If I understand managed environments properly, each instruction of managed code is much more costly than an instruction in machine code, because of the much more complex decoding/compiling process and the various tricks like GC that occur under the hood to make the programmer’s life easier.
So long managed programs are slow managed programs. You must try to use as little instructions as possible in your code, and use API functions as much as possible. Kind of like in Matlab, where for loops are infinitely more costly than matrix operations.
The problem is, in your opinion, that people are coding managed programs like they would code C programs, where you only use API calls when you really need them. Do I get it right ?
Edited 2011-01-03 10:18 UTC
I am not trying to deny that applications on Windows Phone 7 are slow (I have not yet used a phone running this OS) and I am also not trying to say that managed applications run as fast a unmanaged applications, but I think you have a lot of misconceptions about managed environments.
In .Net (a similar environment is used on Windows Phone 7) the managed code is actually compiled to native code, but this only happens at runtime. This happens the first time a method is called (so there might be a performance penalty when a method is called for the first time), but this needs to be done only once.
Have you ever used a modern .Net application? In most applications you won’t even notice when a garbage collect occurs.
This also doesn’t make any sense at all in managed environments. Can you define what you mean by “little instructions”? Again in .Net, what might be a single instruction in F# can be the equivalent of a whole list of instructions in C#.
In .Net most of the API is written in .Net so I can’t really see the advantage of only using API functions.
Applications in a managed environment can be slow when written badly, but if you think that only “expert” programmers use unmanaged environments, you are just being very naive. Equally bad code can be written in any environment, the problems caused by bad code will just slightly differ.
Edited 2011-01-03 10:56 UTC
Thanks for the explanations.

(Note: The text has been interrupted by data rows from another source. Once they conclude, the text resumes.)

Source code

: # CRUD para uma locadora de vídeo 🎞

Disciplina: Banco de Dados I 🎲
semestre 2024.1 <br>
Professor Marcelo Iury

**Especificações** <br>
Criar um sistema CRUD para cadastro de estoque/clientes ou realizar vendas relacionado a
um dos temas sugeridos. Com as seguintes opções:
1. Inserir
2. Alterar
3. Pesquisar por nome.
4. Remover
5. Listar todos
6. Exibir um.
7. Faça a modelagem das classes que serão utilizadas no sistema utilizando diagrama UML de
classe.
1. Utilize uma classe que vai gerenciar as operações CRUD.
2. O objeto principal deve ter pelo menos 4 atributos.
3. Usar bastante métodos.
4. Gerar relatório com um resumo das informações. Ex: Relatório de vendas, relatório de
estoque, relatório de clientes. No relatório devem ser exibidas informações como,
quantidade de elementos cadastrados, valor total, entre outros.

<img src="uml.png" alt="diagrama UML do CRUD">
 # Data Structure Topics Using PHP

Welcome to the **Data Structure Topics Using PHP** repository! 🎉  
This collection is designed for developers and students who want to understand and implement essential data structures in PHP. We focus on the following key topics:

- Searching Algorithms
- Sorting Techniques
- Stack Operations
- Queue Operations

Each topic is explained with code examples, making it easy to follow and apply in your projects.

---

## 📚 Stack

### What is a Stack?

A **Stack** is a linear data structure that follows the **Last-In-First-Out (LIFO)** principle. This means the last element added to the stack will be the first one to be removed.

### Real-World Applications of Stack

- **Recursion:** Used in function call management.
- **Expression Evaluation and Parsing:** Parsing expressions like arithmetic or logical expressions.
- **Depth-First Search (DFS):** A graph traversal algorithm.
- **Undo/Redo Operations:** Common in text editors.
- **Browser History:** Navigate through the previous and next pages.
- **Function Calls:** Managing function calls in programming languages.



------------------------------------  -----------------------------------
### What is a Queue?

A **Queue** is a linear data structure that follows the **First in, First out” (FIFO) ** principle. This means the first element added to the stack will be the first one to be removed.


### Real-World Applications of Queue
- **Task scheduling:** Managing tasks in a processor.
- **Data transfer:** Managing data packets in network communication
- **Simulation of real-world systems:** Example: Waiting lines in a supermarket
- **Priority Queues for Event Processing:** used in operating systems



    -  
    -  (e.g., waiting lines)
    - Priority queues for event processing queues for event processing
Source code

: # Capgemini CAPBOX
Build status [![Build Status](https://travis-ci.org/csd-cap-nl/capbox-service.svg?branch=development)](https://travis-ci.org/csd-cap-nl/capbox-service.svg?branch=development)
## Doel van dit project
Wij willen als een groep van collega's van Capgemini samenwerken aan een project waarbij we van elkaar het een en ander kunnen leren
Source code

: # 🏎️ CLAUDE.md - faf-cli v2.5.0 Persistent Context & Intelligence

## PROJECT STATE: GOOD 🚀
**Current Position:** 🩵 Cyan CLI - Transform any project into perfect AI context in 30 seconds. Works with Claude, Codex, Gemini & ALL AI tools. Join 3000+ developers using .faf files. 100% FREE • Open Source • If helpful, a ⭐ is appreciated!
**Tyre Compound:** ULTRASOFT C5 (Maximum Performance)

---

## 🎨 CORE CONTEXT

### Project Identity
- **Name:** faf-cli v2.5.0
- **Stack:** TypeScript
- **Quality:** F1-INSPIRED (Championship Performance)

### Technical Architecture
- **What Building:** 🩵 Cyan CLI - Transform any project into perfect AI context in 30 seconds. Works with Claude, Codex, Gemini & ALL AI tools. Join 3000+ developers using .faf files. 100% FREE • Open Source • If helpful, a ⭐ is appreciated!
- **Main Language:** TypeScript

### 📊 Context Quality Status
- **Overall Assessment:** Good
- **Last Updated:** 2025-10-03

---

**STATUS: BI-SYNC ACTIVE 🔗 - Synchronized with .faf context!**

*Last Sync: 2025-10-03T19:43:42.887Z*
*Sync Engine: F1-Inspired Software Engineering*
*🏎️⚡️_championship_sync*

In my experience of managed code (mostly Java and Python, though, I encounter .Net apps much less often), I can separate applications using it from native code through the following :
-Very long startup times (given your explanations, I suppose it’s because many methods are executed for the first time and thus compiled)
-Slow refreshes. Resizing a window is much more choppy than with a native app, I don’t know exactly why.
-Freezes briefly (from less than a second to a few seconds) from time to time, for no obvious reason.
For the rest, they behave very much like native apps.
Do you mean that when you download the runtime, you don’t get a pre-compiled copy of the API (or at least of its most frequently used functions) ? This seems strange. API functions are known in advance, well-tested, often used, and not subject to change, so there’s a priori no benefit in not compiling them in advance, and doing that is likely to reduce performance.
I see managed environments as the highest level languages of our time : something which avoids the common mistakes for you and helps you not having to care about what happens under the hood, making coding a faster and smoother process. Suitable when you don’t have much time, and when coding “just for fun”, but not suitable when you’re looking for some control on what actually is happening.
As usual, the right tool for the right job.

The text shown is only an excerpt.